## What to produce
Extract all lines that hold "total" from the records below.

## Provided records
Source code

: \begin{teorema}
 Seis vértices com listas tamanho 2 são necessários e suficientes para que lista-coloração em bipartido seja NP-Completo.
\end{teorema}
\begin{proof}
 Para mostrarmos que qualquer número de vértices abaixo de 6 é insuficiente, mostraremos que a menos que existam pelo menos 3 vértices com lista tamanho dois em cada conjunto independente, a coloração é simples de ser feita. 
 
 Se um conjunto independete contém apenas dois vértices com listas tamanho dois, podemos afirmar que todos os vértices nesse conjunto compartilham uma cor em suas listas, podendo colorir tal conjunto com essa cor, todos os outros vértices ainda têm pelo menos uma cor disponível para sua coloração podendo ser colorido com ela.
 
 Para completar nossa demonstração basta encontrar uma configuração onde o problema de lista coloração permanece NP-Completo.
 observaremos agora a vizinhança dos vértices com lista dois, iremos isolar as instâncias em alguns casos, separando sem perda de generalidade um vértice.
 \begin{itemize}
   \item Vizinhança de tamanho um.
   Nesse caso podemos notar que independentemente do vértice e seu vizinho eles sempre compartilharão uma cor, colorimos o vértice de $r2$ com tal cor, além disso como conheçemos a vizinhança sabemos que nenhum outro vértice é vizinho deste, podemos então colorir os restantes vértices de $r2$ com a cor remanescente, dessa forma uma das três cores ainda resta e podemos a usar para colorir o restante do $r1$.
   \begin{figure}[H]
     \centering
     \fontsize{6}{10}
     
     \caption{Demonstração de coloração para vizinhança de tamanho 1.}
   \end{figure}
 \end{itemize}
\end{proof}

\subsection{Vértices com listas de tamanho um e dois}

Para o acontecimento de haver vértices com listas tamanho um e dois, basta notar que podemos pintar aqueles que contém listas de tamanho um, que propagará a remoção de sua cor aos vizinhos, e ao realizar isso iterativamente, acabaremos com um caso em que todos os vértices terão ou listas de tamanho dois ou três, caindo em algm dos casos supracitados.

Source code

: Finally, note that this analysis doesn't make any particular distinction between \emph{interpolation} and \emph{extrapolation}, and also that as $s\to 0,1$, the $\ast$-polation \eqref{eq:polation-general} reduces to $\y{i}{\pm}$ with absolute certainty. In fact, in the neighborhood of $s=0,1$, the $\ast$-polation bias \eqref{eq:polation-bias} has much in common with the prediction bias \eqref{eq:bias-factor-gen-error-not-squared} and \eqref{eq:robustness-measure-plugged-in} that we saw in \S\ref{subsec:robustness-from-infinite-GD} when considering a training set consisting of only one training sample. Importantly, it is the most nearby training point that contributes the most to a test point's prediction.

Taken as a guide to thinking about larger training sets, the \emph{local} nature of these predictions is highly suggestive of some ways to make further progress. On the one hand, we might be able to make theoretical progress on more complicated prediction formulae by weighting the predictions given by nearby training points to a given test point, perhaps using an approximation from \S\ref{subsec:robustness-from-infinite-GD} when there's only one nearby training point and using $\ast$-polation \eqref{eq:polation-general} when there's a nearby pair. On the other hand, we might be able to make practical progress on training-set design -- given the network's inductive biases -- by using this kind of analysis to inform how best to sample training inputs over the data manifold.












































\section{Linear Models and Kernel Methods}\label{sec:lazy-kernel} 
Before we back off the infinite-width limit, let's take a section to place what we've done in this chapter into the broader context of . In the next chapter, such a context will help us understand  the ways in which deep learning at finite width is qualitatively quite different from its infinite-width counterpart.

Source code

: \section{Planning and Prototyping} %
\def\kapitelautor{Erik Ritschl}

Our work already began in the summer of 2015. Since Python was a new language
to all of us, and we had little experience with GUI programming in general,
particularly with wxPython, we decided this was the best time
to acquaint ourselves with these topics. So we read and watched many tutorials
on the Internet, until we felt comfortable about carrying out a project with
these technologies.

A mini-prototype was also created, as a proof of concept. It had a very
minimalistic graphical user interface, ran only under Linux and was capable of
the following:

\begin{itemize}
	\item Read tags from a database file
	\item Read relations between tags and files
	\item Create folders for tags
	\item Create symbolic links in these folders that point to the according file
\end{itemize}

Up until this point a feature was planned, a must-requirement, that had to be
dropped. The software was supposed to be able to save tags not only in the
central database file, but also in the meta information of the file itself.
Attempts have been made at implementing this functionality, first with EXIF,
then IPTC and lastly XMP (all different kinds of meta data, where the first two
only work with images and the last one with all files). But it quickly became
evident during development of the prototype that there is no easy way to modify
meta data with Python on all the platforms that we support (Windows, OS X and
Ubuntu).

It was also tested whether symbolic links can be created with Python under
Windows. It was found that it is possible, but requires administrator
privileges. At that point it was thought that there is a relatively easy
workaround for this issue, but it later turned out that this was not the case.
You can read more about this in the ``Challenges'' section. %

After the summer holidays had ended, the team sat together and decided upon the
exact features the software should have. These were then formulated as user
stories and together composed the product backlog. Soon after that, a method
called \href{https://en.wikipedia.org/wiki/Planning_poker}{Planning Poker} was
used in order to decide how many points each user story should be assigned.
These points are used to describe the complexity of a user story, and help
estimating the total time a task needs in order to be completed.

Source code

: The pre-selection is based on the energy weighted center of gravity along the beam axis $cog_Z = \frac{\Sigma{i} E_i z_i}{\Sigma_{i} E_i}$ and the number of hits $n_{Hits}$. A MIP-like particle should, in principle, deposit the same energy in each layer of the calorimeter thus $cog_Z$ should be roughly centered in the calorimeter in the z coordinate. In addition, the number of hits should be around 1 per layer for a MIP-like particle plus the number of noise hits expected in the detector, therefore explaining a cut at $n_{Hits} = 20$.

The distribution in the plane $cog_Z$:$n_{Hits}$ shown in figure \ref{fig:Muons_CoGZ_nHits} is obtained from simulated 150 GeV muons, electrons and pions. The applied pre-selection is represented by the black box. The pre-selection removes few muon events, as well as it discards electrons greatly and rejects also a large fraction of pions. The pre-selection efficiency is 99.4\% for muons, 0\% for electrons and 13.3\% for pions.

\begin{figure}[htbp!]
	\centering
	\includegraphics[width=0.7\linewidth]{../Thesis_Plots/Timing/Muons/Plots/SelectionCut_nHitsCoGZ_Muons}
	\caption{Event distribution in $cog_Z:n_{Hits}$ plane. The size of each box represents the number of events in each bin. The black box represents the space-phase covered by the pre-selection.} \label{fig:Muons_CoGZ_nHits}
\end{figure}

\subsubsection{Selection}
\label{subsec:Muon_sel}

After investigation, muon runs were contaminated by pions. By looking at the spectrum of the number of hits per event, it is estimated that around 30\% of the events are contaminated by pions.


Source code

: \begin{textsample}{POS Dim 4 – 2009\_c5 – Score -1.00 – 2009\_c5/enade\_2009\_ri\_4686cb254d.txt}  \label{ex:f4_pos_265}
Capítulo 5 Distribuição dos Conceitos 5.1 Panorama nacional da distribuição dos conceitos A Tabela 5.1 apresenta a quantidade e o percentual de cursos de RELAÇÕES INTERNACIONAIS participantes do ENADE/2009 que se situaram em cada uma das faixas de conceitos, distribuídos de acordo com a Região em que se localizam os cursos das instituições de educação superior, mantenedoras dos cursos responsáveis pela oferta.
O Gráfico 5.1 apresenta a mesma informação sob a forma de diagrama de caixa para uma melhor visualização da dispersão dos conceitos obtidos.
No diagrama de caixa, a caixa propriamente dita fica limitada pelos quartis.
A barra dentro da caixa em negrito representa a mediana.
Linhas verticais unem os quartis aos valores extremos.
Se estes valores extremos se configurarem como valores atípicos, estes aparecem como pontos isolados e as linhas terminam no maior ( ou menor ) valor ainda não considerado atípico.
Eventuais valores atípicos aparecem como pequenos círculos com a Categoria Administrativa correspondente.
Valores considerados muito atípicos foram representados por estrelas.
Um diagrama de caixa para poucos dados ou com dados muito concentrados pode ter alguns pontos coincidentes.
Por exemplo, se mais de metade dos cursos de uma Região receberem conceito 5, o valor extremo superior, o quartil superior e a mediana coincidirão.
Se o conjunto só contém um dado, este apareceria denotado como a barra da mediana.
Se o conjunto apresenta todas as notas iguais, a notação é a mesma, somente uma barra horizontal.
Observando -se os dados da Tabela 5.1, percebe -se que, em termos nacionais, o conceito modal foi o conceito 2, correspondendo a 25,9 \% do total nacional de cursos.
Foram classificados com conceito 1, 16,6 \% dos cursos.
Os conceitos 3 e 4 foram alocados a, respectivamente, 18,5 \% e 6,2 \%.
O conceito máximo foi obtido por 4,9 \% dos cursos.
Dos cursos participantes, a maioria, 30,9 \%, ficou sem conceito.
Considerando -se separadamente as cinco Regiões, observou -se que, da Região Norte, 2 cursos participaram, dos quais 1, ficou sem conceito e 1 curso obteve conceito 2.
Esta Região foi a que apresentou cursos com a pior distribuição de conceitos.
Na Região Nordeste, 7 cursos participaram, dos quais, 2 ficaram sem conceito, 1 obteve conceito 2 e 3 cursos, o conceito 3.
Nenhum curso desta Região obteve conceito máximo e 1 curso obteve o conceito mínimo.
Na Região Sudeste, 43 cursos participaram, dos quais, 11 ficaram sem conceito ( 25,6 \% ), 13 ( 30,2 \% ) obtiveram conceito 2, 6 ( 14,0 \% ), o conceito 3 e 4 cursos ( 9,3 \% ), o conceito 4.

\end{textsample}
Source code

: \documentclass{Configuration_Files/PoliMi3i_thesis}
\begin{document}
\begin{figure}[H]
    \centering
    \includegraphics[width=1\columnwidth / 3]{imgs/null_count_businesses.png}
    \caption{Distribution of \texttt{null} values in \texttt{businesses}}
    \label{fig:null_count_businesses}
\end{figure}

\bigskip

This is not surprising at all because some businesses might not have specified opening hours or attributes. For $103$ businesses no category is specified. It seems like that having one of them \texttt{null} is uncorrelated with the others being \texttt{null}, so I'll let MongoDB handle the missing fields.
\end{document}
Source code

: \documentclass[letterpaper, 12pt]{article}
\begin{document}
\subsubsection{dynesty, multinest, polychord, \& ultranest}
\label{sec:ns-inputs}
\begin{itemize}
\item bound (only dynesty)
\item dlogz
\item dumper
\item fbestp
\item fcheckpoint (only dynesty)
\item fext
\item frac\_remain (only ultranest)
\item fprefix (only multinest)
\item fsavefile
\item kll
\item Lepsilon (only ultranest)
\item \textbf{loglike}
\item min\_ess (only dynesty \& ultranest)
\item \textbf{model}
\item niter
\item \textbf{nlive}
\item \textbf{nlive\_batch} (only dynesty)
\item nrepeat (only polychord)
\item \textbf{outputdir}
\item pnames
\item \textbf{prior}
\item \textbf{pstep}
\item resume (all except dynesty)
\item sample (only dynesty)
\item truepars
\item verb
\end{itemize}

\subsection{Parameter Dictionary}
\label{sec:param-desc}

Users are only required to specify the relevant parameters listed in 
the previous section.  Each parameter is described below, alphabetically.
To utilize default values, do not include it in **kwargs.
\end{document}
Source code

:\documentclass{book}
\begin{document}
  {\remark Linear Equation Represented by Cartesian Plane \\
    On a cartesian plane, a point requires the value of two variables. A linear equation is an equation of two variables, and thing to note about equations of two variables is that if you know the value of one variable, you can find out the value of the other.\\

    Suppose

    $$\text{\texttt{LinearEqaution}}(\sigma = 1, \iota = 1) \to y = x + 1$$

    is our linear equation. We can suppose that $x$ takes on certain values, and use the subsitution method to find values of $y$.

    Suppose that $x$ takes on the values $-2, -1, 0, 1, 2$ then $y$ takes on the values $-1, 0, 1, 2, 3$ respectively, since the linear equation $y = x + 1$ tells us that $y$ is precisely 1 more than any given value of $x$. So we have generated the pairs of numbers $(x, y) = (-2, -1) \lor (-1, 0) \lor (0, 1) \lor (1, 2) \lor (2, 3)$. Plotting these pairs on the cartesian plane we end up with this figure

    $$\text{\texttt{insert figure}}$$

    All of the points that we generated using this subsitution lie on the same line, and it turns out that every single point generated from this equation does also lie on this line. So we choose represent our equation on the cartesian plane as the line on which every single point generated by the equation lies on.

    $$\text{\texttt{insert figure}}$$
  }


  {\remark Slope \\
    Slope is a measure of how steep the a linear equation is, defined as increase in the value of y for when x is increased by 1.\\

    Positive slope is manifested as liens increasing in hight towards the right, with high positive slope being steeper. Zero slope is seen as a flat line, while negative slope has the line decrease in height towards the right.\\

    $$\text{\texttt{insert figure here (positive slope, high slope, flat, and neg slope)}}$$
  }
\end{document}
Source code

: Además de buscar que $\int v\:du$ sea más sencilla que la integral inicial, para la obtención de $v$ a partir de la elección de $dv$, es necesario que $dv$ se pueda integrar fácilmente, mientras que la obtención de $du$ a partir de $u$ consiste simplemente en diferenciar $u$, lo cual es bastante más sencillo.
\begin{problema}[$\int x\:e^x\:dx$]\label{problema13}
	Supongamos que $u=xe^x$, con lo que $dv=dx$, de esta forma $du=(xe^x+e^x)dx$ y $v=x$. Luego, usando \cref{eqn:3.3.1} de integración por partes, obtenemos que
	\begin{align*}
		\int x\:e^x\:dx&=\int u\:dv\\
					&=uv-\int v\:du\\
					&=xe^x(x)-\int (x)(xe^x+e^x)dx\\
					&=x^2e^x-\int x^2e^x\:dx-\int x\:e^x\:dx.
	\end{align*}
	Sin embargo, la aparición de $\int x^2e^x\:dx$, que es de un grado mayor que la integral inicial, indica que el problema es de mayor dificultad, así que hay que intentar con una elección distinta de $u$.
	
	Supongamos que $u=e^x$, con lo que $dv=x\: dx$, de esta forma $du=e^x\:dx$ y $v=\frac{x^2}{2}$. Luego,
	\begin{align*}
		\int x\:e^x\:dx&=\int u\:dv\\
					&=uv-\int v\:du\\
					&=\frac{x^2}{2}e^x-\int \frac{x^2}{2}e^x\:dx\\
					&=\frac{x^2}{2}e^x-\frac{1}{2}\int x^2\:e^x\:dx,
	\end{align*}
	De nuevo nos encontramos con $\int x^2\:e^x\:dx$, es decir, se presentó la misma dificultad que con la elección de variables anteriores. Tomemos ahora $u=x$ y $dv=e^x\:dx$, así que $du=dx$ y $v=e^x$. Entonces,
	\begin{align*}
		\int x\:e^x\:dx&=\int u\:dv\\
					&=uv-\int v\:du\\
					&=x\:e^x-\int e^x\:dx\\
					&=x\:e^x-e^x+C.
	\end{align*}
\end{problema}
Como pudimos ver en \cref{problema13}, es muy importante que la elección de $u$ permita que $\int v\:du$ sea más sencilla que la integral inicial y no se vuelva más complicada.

## Answer box
estimating the total time a task needs in order to be completed.
Observando -se os dados da Tabela 5.1, percebe -se que, em termos nacionais, o conceito modal foi o conceito 2, correspondendo a 25,9 \% do total nacional de cursos.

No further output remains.